Living in the Age of the Panopticon
Surveillance, Self-Policing, and the Quiet Power of Community
In 1785, the English philosopher Jeremy Bentham sketched a prison. He called it the Panopticon from the Greek, pan meaning all, opticon meaning sight. The design was elegant in its cruelty: a circular structure with cells arranged around a central watchtower, its windows backlit so that the inspector inside could observe every prisoner at any moment. The prisoners, however, could never know whether they were being watched at any given time. The genius of the design and its horror was that it didn’t matter.
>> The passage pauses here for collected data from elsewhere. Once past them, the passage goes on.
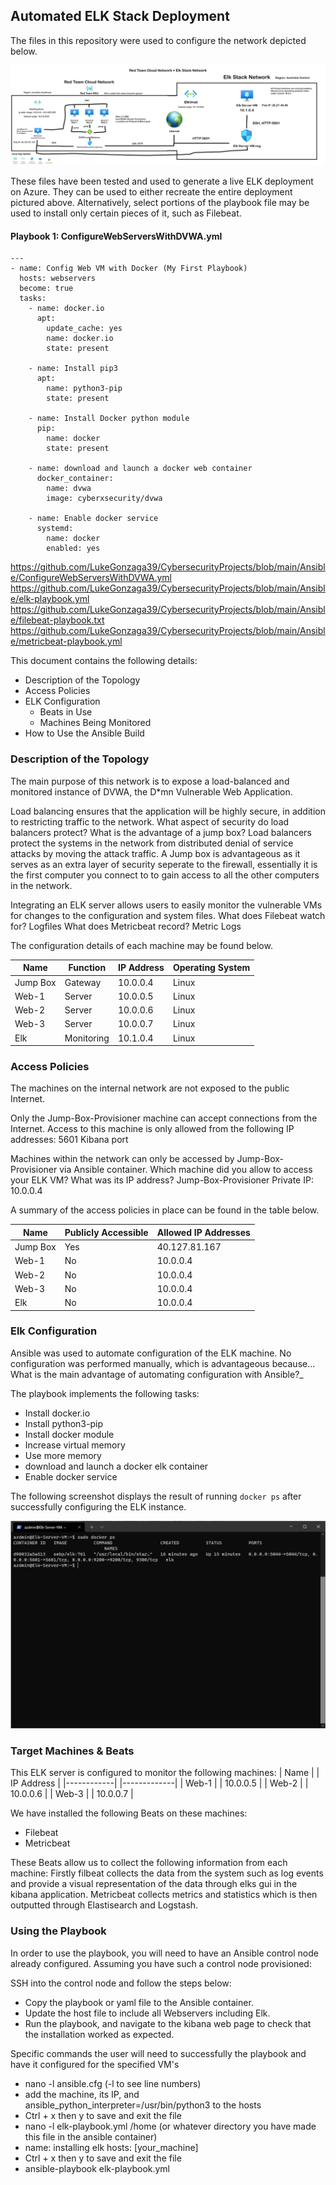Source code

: ## Automated ELK Stack Deployment

The files in this repository were used to configure the network depicted below.

![](https://github.com/LukeGonzaga39/CybersecurityProjects/blob/main/Diagrams/ElkStackDiagram.png)

These files have been tested and used to generate a live ELK deployment on Azure. They can be used to either recreate the entire deployment pictured above. Alternatively, select portions of the playbook file may be used to install only certain pieces of it, such as Filebeat.
#### Playbook 1: ConfigureWebServersWithDVWA.yml
```
---
- name: Config Web VM with Docker (My First Playbook)
  hosts: webservers
  become: true
  tasks:
    - name: docker.io
      apt:
        update_cache: yes
        name: docker.io
        state: present

    - name: Install pip3
      apt:
        name: python3-pip
        state: present

    - name: Install Docker python module
      pip:
        name: docker
        state: present

    - name: download and launch a docker web container
      docker_container:
        name: dvwa
        image: cyberxsecurity/dvwa

    - name: Enable docker service
      systemd:
        name: docker
        enabled: yes
  ```
        
        
  https://github.com/LukeGonzaga39/CybersecurityProjects/blob/main/Ansible/ConfigureWebServersWithDVWA.yml
  https://github.com/LukeGonzaga39/CybersecurityProjects/blob/main/Ansible/elk-playbook.yml
  https://github.com/LukeGonzaga39/CybersecurityProjects/blob/main/Ansible/filebeat-playbook.txt
  https://github.com/LukeGonzaga39/CybersecurityProjects/blob/main/Ansible/metricbeat-playbook.yml
  

This document contains the following details:
- Description of the Topology
- Access Policies
- ELK Configuration
  - Beats in Use
  - Machines Being Monitored
- How to Use the Ansible Build


### Description of the Topology

The main purpose of this network is to expose a load-balanced and monitored instance of DVWA, the D*mn Vulnerable Web Application.

Load balancing ensures that the application will be highly secure, in addition to restricting traffic to the network.
What aspect of security do load balancers protect? What is the advantage of a jump box? Load balancers protect the systems in the network from distributed denial of service attacks by moving the attack traffic. 
A Jump box is advantageous as it serves as an extra layer of security seperate to the firewall, essentially it is the first computer you connect to to gain access to all the other computers in the network. 

Integrating an ELK server allows users to easily monitor the vulnerable VMs for changes to the configuration and system files.
What does Filebeat watch for? Logfiles
What does Metricbeat record? Metric Logs

The configuration details of each machine may be found below.

| Name     | Function | IP Address | Operating System |
|----------|----------|------------|------------------|
| Jump Box | Gateway  | 10.0.0.4   | Linux            |
| Web-1    | Server   | 10.0.0.5   | Linux            |
| Web-2    | Server   | 10.0.0.6   | Linux            |
| Web-3    | Server   | 10.0.0.7   | Linux            |
| Elk      | Monitoring | 10.1.0.4 | Linux            |
### Access Policies

The machines on the internal network are not exposed to the public Internet. 

Only the Jump-Box-Provisioner machine can accept connections from the Internet. Access to this machine is only allowed from the following IP addresses:
5601 Kibana port

Machines within the network can only be accessed by Jump-Box-Provisioner via Ansible container.
Which machine did you allow to access your ELK VM? What was its IP address? Jump-Box-Provisioner Private IP: 10.0.0.4

A summary of the access policies in place can be found in the table below.

| Name     | Publicly Accessible | Allowed IP Addresses |
|----------|---------------------|----------------------|
| Jump Box | Yes                 | 40.127.81.167        |
| Web-1    | No                  | 10.0.0.4             |
| Web-2    | No                  | 10.0.0.4             |
| Web-3    | No                  | 10.0.0.4             |
| Elk      | No                  | 10.0.0.4             |

### Elk Configuration

Ansible was used to automate configuration of the ELK machine. No configuration was performed manually, which is advantageous because...
What is the main advantage of automating configuration with Ansible?_

The playbook implements the following tasks:
- Install docker.io
- Install python3-pip
- Install docker module
- Increase virtual memory
- Use more memory
- download and launch a docker elk container
- Enable docker service

The following screenshot displays the result of running `docker ps` after successfully configuring the ELK instance.

![](https://github.com/LukeGonzaga39/CybersecurityProjects/blob/main/Images/SuccessfulElkDeployment.PNG)

### Target Machines & Beats
This ELK server is configured to monitor the following machines:
       | Name  	    |   	| IP Address 	|
       |------------|	    |-------------|
       | Web-1 	    |   	| 10.0.0.5   	|
       | Web-2 	    |   	| 10.0.0.6   	|
       | Web-3 	    |   	| 10.0.0.7   	|

We have installed the following Beats on these machines:
- Filebeat
- Metricbeat

These Beats allow us to collect the following information from each machine:
Firstly filbeat collects the data from the system such as log events and provide a visual representation of the data through elks gui in the kibana application. Metricbeat collects metrics and statistics which is then outputted through Elastisearch and Logstash.

### Using the Playbook
In order to use the playbook, you will need to have an Ansible control node already configured. Assuming you have such a control node provisioned: 

SSH into the control node and follow the steps below:
- Copy the playbook or yaml file to the Ansible container.
- Update the host file to include all Webservers including Elk.
- Run the playbook, and navigate to the kibana web page to check that the installation worked as expected.

Specific commands the user will need to successfully the playbook and have it configured for the specified VM's

- nano -l ansible.cfg (-l to see line numbers)
- add the machine, its IP, and ansible_python_interpreter=/usr/bin/python3 to the hosts
- Ctrl + x then y to save and exit the file
- nano -l elk-playbook.yml /home (or whatever directory you have made this file in the ansible container)
- name: installing elk hosts: [your_machine]
- Ctrl + x then y to save and exit the file
- ansible-playbook elk-playbook.yml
The mere possibility of observation was enough. Over time, the watched would begin to watch themselves.
Bentham never built it at full scale. The Panopticon remained on paper throughout his life. He never built it and he didn’t need to build it; the idea was enough. Now we see some two centuries later, that we built it ourselves and not in stone and iron, but in fiber optic cable, server farms, and the invisible architecture of the platforms we carry in our pockets. We built it incrementally, cheerfully, one convenience at a time. We built it because it offered us things we wanted like connection, efficiency, the dopamine of the notification, the ease of smooth transactions. We built it without being asked whether we consented to what we were also building for others. Now we live inside it.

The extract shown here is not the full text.